## PROBLEM DESCRIPTION
Within the data that follows, tally every line containing "probability". Provide only the tally.

Stored data entries:
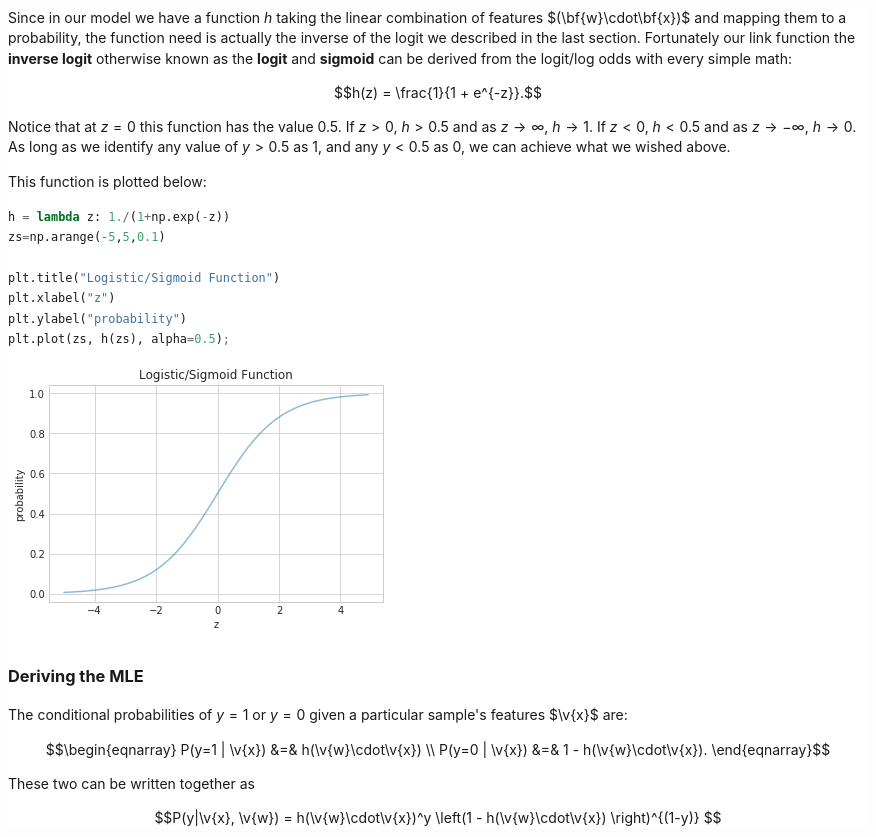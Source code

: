 Since in our model we have a function $h$ taking the linear combination of features $(\bf{w}\cdot\bf{x})$ and mapping them to a probability, the function need is actually the inverse of the logit we described in the last section.  Fortunately our link function the **inverse logit** otherwise known as the **logit** and **sigmoid** can be derived from the logit/log odds with every simple math:

$$h(z) = \frac{1}{1 + e^{-z}}.$$

Notice that at $z=0$ this function has the value 0.5. If $z > 0$, $h > 0.5$ and as $z \to \infty$, $h \to 1$. If $z < 0$, $h < 0.5$ and as $z \to -\infty$, $h \to 0$. As long as we identify any value of $y > 0.5$ as 1, and any $y < 0.5$ as 0, we can achieve what we wished above.

This function is plotted below:



```python
h = lambda z: 1./(1+np.exp(-z))
zs=np.arange(-5,5,0.1)

plt.title("Logistic/Sigmoid Function")
plt.xlabel("z")
plt.ylabel("probability")
plt.plot(zs, h(zs), alpha=0.5);
```



![png](logregnormalppc_files/logregnormalppc_24_0.png)


### Deriving the MLE


The conditional probabilities of $y=1$ or $y=0$ given a particular sample's features $\v{x}$ are:

$$\begin{eqnarray}
P(y=1 | \v{x}) &=& h(\v{w}\cdot\v{x}) \\
P(y=0 | \v{x}) &=& 1 - h(\v{w}\cdot\v{x}).
\end{eqnarray}$$

These two can be written together as

$$P(y|\v{x}, \v{w}) = h(\v{w}\cdot\v{x})^y \left(1 - h(\v{w}\cdot\v{x}) \right)^{(1-y)} $$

## ANSWER TO THIS TASK
2